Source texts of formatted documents
+ + +

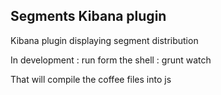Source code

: Segments Kibana plugin
----------------------
Kibana plugin displaying segment distribution


In development :
run form the shell :
grunt watch

That will compile the coffee files into js 
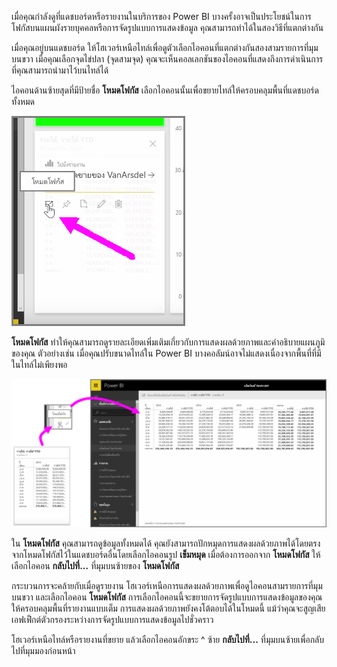 เมื่อคุณกำลังดูที่แดชบอร์ดหรือรายงานในบริการของ Power BI บางครั้งอาจเป็นประโยชน์ในการโฟกัสบนแผนผังรายบุคคลหรือการจัดรูปแบบการแสดงข้อมูล คุณสามารถทำได้ในสองวิธีที่แตกต่างกัน

เมื่อคุณอยู่บนแดชบอร์ด ให้โฮเวอร์เหนือไทล์เพื่อดูตัวเลือกไอคอนที่แตกต่างกันสองสามรายการที่มุมบนขวา เมื่อคุณเลือกจุดไข่ปลา (จุดสามจุด) คุณจะเห็นคอลเลกชันของไอคอนที่แสดงถึงการดำเนินการที่คุณสามารถนำมาไว้บนไทล์ได้

ไอคอนด้านซ้ายสุดที่มีป้ายชื่อ **โหมดโฟกัส** เลือกไอคอนนั้นเพื่อขยายไทล์ให้ครอบคลุมพื้นที่แดชบอร์ดทั้งหมด

![](media/4-4b-display-visuals-tiles-fullscreen/4-4b_1.png)

**โหมดโฟกัส** ทำให้คุณสามารถดูรายละเอียดเพิ่มเติมเกี่ยวกับการแสดงผลด้วยภาพและคำอธิบายแผนภูมิของคุณ ตัวอย่างเช่น เมื่อคุณปรับขนาดไทล์ใน Power BI บางคอลัมน์อาจไม่แสดงเนื่องจากพื้นที่ที่มีในไทล์ไม่เพียงพอ

![](media/4-4b-display-visuals-tiles-fullscreen/4-4b_2.png)

ใน **โหมดโฟกัส** คุณสามารถดูข้อมูลทั้งหมดได้ คุณยังสามารถปักหมุดการแสดงผลด้วยภาพได้โดยตรงจากโหมดโฟกัสไว้ในแดชบอร์ดอื่นโดยเลือกไอคอนรูป **เข็มหมุด** เมื่อต้องการออกจาก **โหมดโฟกัส** ให้เลือกไอคอน **กลับไปที่...** ที่มุมบนซ้ายของ **โหมดโฟกัส**

กระบวนการจะคล้ายกับเมื่อดูรายงาน โฮเวอร์เหนือการแสดงผลด้วยภาพเพื่อดูไอคอนสามรายการที่มุมบนขวา และเลือกไอคอน **โหมดโฟกัส** การเลือกไอคอนนี้จะขยายการจัดรูปแบบการแสดงข้อมูลของคุณให้ครอบคลุมพื้นที่รายงานแบบเต็ม การแสดงผลด้วยภาพยังคงโต้ตอบได้ในโหมดนี้ แม้ว่าคุณจะสูญเสียเอฟเฟ็กต์ตัวกรองระหว่างการจัดรูปแบบการแสดงข้อมูลไปชั่วคราว

โฮเวอร์เหนือไทล์หรือรายงานที่ขยาย แล้วเลือกไอคอนอักขระ ^ ซ้าย **กลับไปที่...** ที่มุมบนซ้ายเพื่อกลับไปที่มุมมองก่อนหน้า

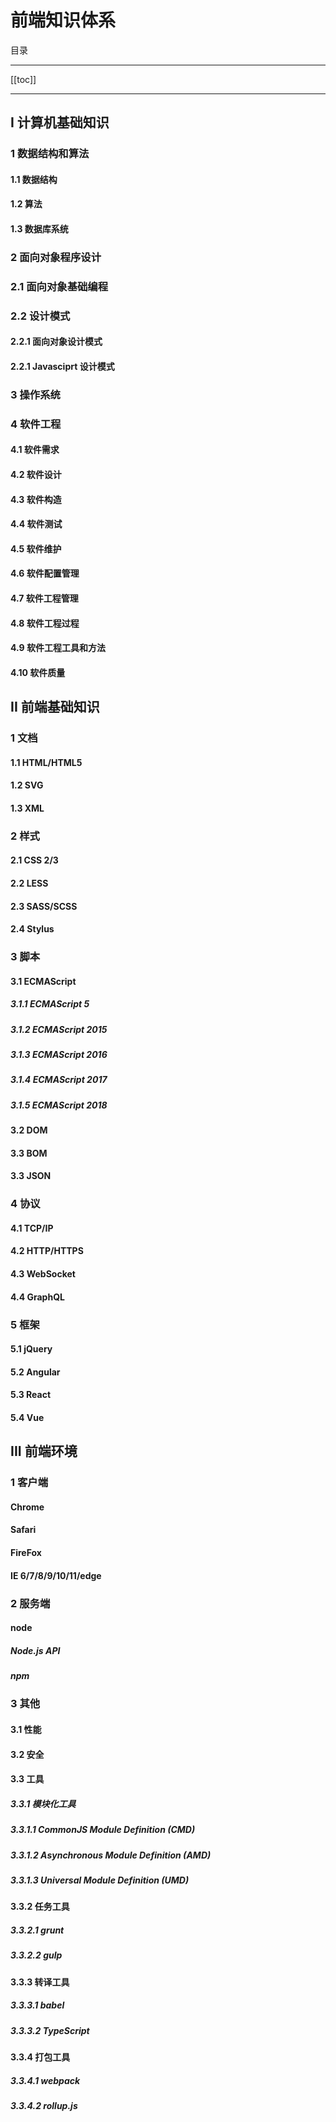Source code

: # 前端知识体系

目录

---

[[toc]]

---

## I 计算机基础知识

### 1 数据结构和算法

#### 1.1 数据结构

#### 1.2 算法

#### 1.3 数据库系统

### 2 面向对象程序设计

### 2.1 面向对象基础编程

### 2.2 设计模式

#### 2.2.1 面向对象设计模式

#### 2.2.1 Javasciprt 设计模式

### 3 操作系统

### 4 软件工程

#### 4.1 软件需求

#### 4.2 软件设计

#### 4.3 软件构造

#### 4.4 软件测试

#### 4.5 软件维护

#### 4.6 软件配置管理

#### 4.7 软件工程管理

#### 4.8 软件工程过程

#### 4.9 软件工程工具和方法

#### 4.10 软件质量

## II 前端基础知识

### 1 文档

#### 1.1 HTML/HTML5

#### 1.2 SVG

#### 1.3 XML

### 2 样式

#### 2.1 CSS 2/3

#### 2.2 LESS

#### 2.3 SASS/SCSS

#### 2.4 Stylus

### 3 脚本

#### 3.1 ECMAScript

##### 3.1.1 ECMAScript 5

##### 3.1.2 ECMAScript 2015

##### 3.1.3 ECMAScript 2016

##### 3.1.4 ECMAScript 2017

##### 3.1.5 ECMAScript 2018

#### 3.2 DOM

#### 3.3 BOM

#### 3.3 JSON

### 4 协议

#### 4.1 TCP/IP

#### 4.2 HTTP/HTTPS

#### 4.3 WebSocket

#### 4.4 GraphQL

### 5 框架

#### 5.1 jQuery

#### 5.2 Angular

#### 5.3 React

#### 5.4 Vue

## III 前端环境

### 1 客户端

#### Chrome

#### Safari

#### FireFox

#### IE 6/7/8/9/10/11/edge

### 2 服务端

#### node

##### Node.js API

##### npm

### 3 其他

#### 3.1 性能

#### 3.2 安全

#### 3.3 工具

##### 3.3.1 模块化工具

##### 3.3.1.1 CommonJS Module Definition (CMD)

##### 3.3.1.2 Asynchronous Module Definition (AMD)

##### 3.3.1.3 Universal Module Definition (UMD)

#### 3.3.2 任务工具

##### 3.3.2.1 grunt

##### 3.3.2.2 gulp

#### 3.3.3 转译工具

##### 3.3.3.1 babel

##### 3.3.3.2 TypeScript

#### 3.3.4 打包工具

##### 3.3.4.1 webpack

##### 3.3.4.2 rollup.js
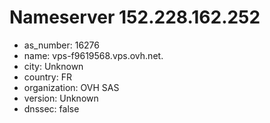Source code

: # Nameserver 152.228.162.252

* as_number: 16276
* name: vps-f9619568.vps.ovh.net.
* city: Unknown
* country: FR
* organization: OVH SAS
* version: Unknown
* dnssec: false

+ + +

■ WHAT YOU ARE ASKED TO DO:
With the pictures left out, write out all of the data exactly.

■ TASK SOLUTION:
Source code

: Segments Kibana plugin
----------------------
Kibana plugin displaying segment distribution


In development :
run form the shell :
grunt watch

That will compile the coffee files into js 
 เมื่อคุณกำลังดูที่แดชบอร์ดหรือรายงานในบริการของ Power BI บางครั้งอาจเป็นประโยชน์ในการโฟกัสบนแผนผังรายบุคคลหรือการจัดรูปแบบการแสดงข้อมูล คุณสามารถทำได้ในสองวิธีที่แตกต่างกัน

เมื่อคุณอยู่บนแดชบอร์ด ให้โฮเวอร์เหนือไทล์เพื่อดูตัวเลือกไอคอนที่แตกต่างกันสองสามรายการที่มุมบนขวา เมื่อคุณเลือกจุดไข่ปลา (จุดสามจุด) คุณจะเห็นคอลเลกชันของไอคอนที่แสดงถึงการดำเนินการที่คุณสามารถนำมาไว้บนไทล์ได้

ไอคอนด้านซ้ายสุดที่มีป้ายชื่อ **โหมดโฟกัส** เลือกไอคอนนั้นเพื่อขยายไทล์ให้ครอบคลุมพื้นที่แดชบอร์ดทั้งหมด

![](media/4-4b-display-visuals-tiles-fullscreen/4-4b_1.png)

**โหมดโฟกัส** ทำให้คุณสามารถดูรายละเอียดเพิ่มเติมเกี่ยวกับการแสดงผลด้วยภาพและคำอธิบายแผนภูมิของคุณ ตัวอย่างเช่น เมื่อคุณปรับขนาดไทล์ใน Power BI บางคอลัมน์อาจไม่แสดงเนื่องจากพื้นที่ที่มีในไทล์ไม่เพียงพอ

![](media/4-4b-display-visuals-tiles-fullscreen/4-4b_2.png)

ใน **โหมดโฟกัส** คุณสามารถดูข้อมูลทั้งหมดได้ คุณยังสามารถปักหมุดการแสดงผลด้วยภาพได้โดยตรงจากโหมดโฟกัสไว้ในแดชบอร์ดอื่นโดยเลือกไอคอนรูป **เข็มหมุด** เมื่อต้องการออกจาก **โหมดโฟกัส** ให้เลือกไอคอน **กลับไปที่...** ที่มุมบนซ้ายของ **โหมดโฟกัส**

กระบวนการจะคล้ายกับเมื่อดูรายงาน โฮเวอร์เหนือการแสดงผลด้วยภาพเพื่อดูไอคอนสามรายการที่มุมบนขวา และเลือกไอคอน **โหมดโฟกัส** การเลือกไอคอนนี้จะขยายการจัดรูปแบบการแสดงข้อมูลของคุณให้ครอบคลุมพื้นที่รายงานแบบเต็ม การแสดงผลด้วยภาพยังคงโต้ตอบได้ในโหมดนี้ แม้ว่าคุณจะสูญเสียเอฟเฟ็กต์ตัวกรองระหว่างการจัดรูปแบบการแสดงข้อมูลไปชั่วคราว

โฮเวอร์เหนือไทล์หรือรายงานที่ขยาย แล้วเลือกไอคอนอักขระ ^ ซ้าย **กลับไปที่...** ที่มุมบนซ้ายเพื่อกลับไปที่มุมมองก่อนหน้า

Source code

: # 前端知识体系

目录

---

[[toc]]

---

## I 计算机基础知识

### 1 数据结构和算法

#### 1.1 数据结构

#### 1.2 算法

#### 1.3 数据库系统

### 2 面向对象程序设计

### 2.1 面向对象基础编程

### 2.2 设计模式

#### 2.2.1 面向对象设计模式

#### 2.2.1 Javasciprt 设计模式

### 3 操作系统

### 4 软件工程

#### 4.1 软件需求

#### 4.2 软件设计

#### 4.3 软件构造

#### 4.4 软件测试

#### 4.5 软件维护

#### 4.6 软件配置管理

#### 4.7 软件工程管理

#### 4.8 软件工程过程

#### 4.9 软件工程工具和方法

#### 4.10 软件质量

## II 前端基础知识

### 1 文档

#### 1.1 HTML/HTML5

#### 1.2 SVG

#### 1.3 XML

### 2 样式

#### 2.1 CSS 2/3

#### 2.2 LESS

#### 2.3 SASS/SCSS

#### 2.4 Stylus

### 3 脚本

#### 3.1 ECMAScript

##### 3.1.1 ECMAScript 5

##### 3.1.2 ECMAScript 2015

##### 3.1.3 ECMAScript 2016

##### 3.1.4 ECMAScript 2017

##### 3.1.5 ECMAScript 2018

#### 3.2 DOM

#### 3.3 BOM

#### 3.3 JSON

### 4 协议

#### 4.1 TCP/IP

#### 4.2 HTTP/HTTPS

#### 4.3 WebSocket

#### 4.4 GraphQL

### 5 框架

#### 5.1 jQuery

#### 5.2 Angular

#### 5.3 React

#### 5.4 Vue

## III 前端环境

### 1 客户端

#### Chrome

#### Safari

#### FireFox

#### IE 6/7/8/9/10/11/edge

### 2 服务端

#### node

##### Node.js API

##### npm

### 3 其他

#### 3.1 性能

#### 3.2 安全

#### 3.3 工具

##### 3.3.1 模块化工具

##### 3.3.1.1 CommonJS Module Definition (CMD)

##### 3.3.1.2 Asynchronous Module Definition (AMD)

##### 3.3.1.3 Universal Module Definition (UMD)

#### 3.3.2 任务工具

##### 3.3.2.1 grunt

##### 3.3.2.2 gulp

#### 3.3.3 转译工具

##### 3.3.3.1 babel

##### 3.3.3.2 TypeScript

#### 3.3.4 打包工具

##### 3.3.4.1 webpack

##### 3.3.4.2 rollup.js
Source code

: # Nameserver 152.228.162.252

* as_number: 16276
* name: vps-f9619568.vps.ovh.net.
* city: Unknown
* country: FR
* organization: OVH SAS
* version: Unknown
* dnssec: false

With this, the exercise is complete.